Follow Datanami:
June 4, 2013

Hadoop Distros Orbit Around Solr

Isaac Lopez

With recent announcements, the open source search tool, Solr has become a notable focus of at least two Hadoop distro vendors.

MapR and Cloudera have recently made announcements addressing the need for easier access to the data across the organization using search. Last month, as part of their M7 release announcement, MapR gave details on their partnership with LucidWorks, introducing a beta stage integration of LucidWorks Search with the MapR distribution of Apache Hadoop. In conjunction, Cloudera today announced that they, too, are launching a beta search project.

Both search projects involve the Apache Solr search platform that grew from the Apache Lucene project started by Hadoop founder, Doug Cutting.  Solr has been around as an open source project since 2006, and has gained a lot of traction in that time, becoming one of the most widely installed search engines.

As both vendors snap Lucene/Solr into their Hadoop distro, they are taking different routes to the same end. Where MapR has partnered with LucidWorks, a company that was founded around providing commercial support for Solr, Cloudera says that they have hired some of the key committers to the Solr project to integrate it into their framework.

While they both argue about which implementation is the better approach, the real winner in this development are the end users of Hadoop who end up with an array of expanded use cases. By adding search to Hadoop, the distros give a wider range of users the ability to interact with Hadoop data. Charles Zedlewski, VP of Products at Cloudera illustrated this point to us saying, “If you think about all the MapReduce developers there are in the world today, there is probably a few hundred thousand. If you think of all the people that are SQL business analysts, there’s probably a million. But if you think about all the people who know how to use search, Google has more than a billion users by itself.”

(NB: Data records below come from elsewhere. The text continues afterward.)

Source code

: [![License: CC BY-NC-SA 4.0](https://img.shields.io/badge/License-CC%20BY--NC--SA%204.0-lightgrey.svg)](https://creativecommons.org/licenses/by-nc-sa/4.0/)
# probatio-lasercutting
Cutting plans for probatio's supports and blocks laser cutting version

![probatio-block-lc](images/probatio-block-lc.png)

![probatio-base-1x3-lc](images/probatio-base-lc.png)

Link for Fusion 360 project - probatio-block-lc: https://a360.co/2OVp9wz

To this end, MapR says that some of the users in their beta are creating applications that put the user in contact with the Hadoop data. Tomer Shiran, VP of Product Management with MapR, explained a use case for a gaming company where the company was leveraging the search implementation to produce multiple indexes of all or some of the columns in an HBase table, a utility that provides the ability to do more advanced queries where the lookups aren’t just based on the primary key (which is standard for HBase and standard Hadoop), but also based on other columns. “They end up using that for an application that is exposed to an end user, so the person who actually benefits from having this technology is the actual gamer,” said Shiran.

The search integration is a boost for users who want to provide more business level access to unstructured data in the Hadoop cluster, such as images, documents, or sound and video files, said Zedlewski, noting a use case for Cloudera customer, and agricultural giant, Monsanto.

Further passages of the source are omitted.